Make Your Own {Stock}

Homemade stock falls under the category of Free Food, for me. It is essentially made of ingredients that would otherwise be thrown away (or hopefully composted) and not only is it incredibly nutritious, but also versatile.

Stock comes in a few types- chicken and beef are common, but there is also vegetable and fish. What you make is up to you but the same basic steps apply, making this a pretty easy recipe.

Why make your own stock? 

When you make your own you know exactly what ingredients are in it. If you look at the ingredient list on store-bought chicken stock, for example, there are a lot of ingredients in there that I try to stay away from. Also, it can be high in salt. When you make your own, you can make it salt-free and add the salt to your cooking when you use it. Also, it is virtually free. A few minutes of your time, food scraps and water, and you have an infinitely better product. And that leads me to my final reason for making it myself- it tastes so much better.

How to use it?

Homemade stock isn't just for soup. Although, it makes amazing soup. I use it for gravies, risotto, pasta sauces, braised meat and vegetables, curries, stews, and of course, soup. It is an amazing alternative when a recipe calls for water. I even cook rice in stock and it gives the rice amazing flavour.

How much to make?

This depends on how much you will be using and how often. I tend to make a big batch when I have the ingredients, and then freeze it for later use in 1 litre tubs. So I generally make 4-6 litres at a time.

What is in it?

I suggest keeping it simple and using just a few basic ingredients. You can add more interesting flavours when you cook with it. 

Chicken- chicken bones leftover from a cooked chicken, onion skin, carrot peels, celery ends, and a handful of herbs (optional- bay leaf, thyme, rosemary)

Beef- beef bones leftover from cooking, onion skin, carrot peels, celery ends, (optional- bay leaf, rosemary)

Fish- fish bones, onion skin, celery ends, (optional- fennel trimmings)

Vegetable- vegetable trimmings such as carrots, celery, onion, broccoli and herbs (do not use potato or garlic peels)


I keep a freezer bag in the freezer where I store carrot peels and other vegetable trimmings. When I am prepping vegetables, I bring the bag out and put it on the counter so I can easily transfer carrot peels, celery ends, parsley stems and onion peels into the bag and then keep it in the freezer until I am ready to make stock.
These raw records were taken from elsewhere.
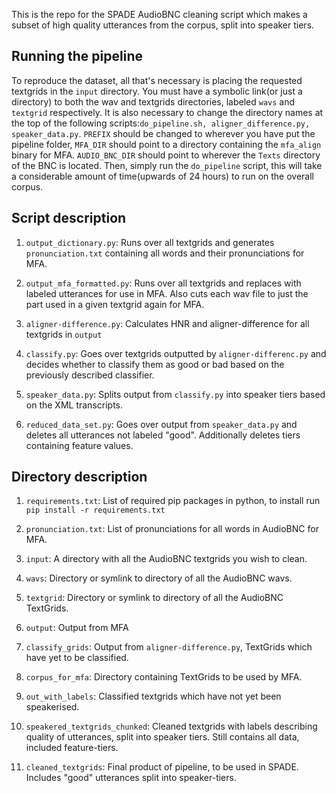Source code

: This is the repo for the SPADE AudioBNC cleaning script which makes a subset of high quality utterances from the corpus, split into speaker tiers.

Running the pipeline
--------------------

To reproduce the dataset, all that's necessary is placing the requested
textgrids in the `input` directory. You must have a symbolic link(or
just a directory) to both the wav and textgrids directories, labeled
`wavs` and `textgrid` respectively. It is also necessary to change the
directory names at the top of the following
scripts:`do_pipeline.sh, aligner_difference.py, speaker_data.py`.
`PREFIX` should be changed to wherever you have put the pipeline folder,
`MFA_DIR` should point to a directory containing the `mfa_align` binary
for MFA. `AUDIO_BNC_DIR` should point to wherever the `Texts` directory
of the BNC is located. Then, simply run the `do_pipeline` script, this
will take a considerable amount of time(upwards of 24 hours) to run on
the overall corpus.

Script description
------------------

1.  `output_dictionary.py`: Runs over all textgrids and generates
    `pronunciation.txt` containing all words and their pronunciations
    for MFA.

2.  `output_mfa_formatted.py`: Runs over all textgrids and replaces with
    labeled utterances for use in MFA. Also cuts each wav file to just
    the part used in a given textgrid again for MFA.

3.  `aligner-difference.py`: Calculates HNR and aligner-difference for
    all textgrids in `output`

4.  `classify.py`: Goes over textgrids outputted by
    `aligner-differenc.py` and decides whether to classify them as good
    or bad based on the previously described classifier.

5.  `speaker_data.py`: Splits output from `classify.py` into speaker
    tiers based on the XML transcripts.

6.  `reduced_data_set.py`: Goes over output from `speaker_data.py` and
    deletes all utterances not labeled "good". Additionally deletes
    tiers containing feature values.

Directory description
---------------------

1.  `requirements.txt`: List of required pip packages in python, to
    install run `pip install -r requirements.txt`

2.  `pronunciation.txt`: List of pronunciations for all words in
    AudioBNC for MFA.

3.  `input`: A directory with all the AudioBNC textgrids you wish to
    clean.

4.  `wavs`: Directory or symlink to directory of all the AudioBNC wavs.

5.  `textgrid`: Directory or symlink to directory of all the AudioBNC
    TextGrids.

6.  `output`: Output from MFA

7.  `classify_grids`: Output from `aligner-difference.py`, TextGrids
    which have yet to be classified.

8.  `corpus_for_mfa`: Directory containing TextGrids to be used by MFA.

9.  `out_with_labels`: Classified textgrids which have not yet been
    speakerised.

10. `speakered_textgrids_chunked`: Cleaned textgrids with labels
    describing quality of utterances, split into speaker tiers. Still
    contains all data, included feature-tiers.

11. `cleaned_textgrids`: Final product of pipeline, to be used in SPADE.
    Includes "good" utterances split into speaker-tiers.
I highly recommend using vegetable trimmings and skin versus the actual vegetable because there is more flavour and colour in it. 

When I have roasted a chicken, I store the remaining bones in a bag in the freezer (same goes for other meat) and when I have time to make a batch of stock I have it ready to use.

Put bones and vegetables in a large pot, add a bay leaf or herbs if using, cover with cold water and put on the stove. Bring to a boil. Once it is boiling, make sure to add water if needed. Lower the temperature to medium and continue boiling for 10 minutes. Then drop to a simmer for about an hour. Watch the water level and top up if needed. 

I then strain out the food scraps and I am left with beautiful stock. I cool it down using an ice water bath, and then transfer into 1 litre containers, label and freeze. Be sure that it has completely cooled before placing in the freezer.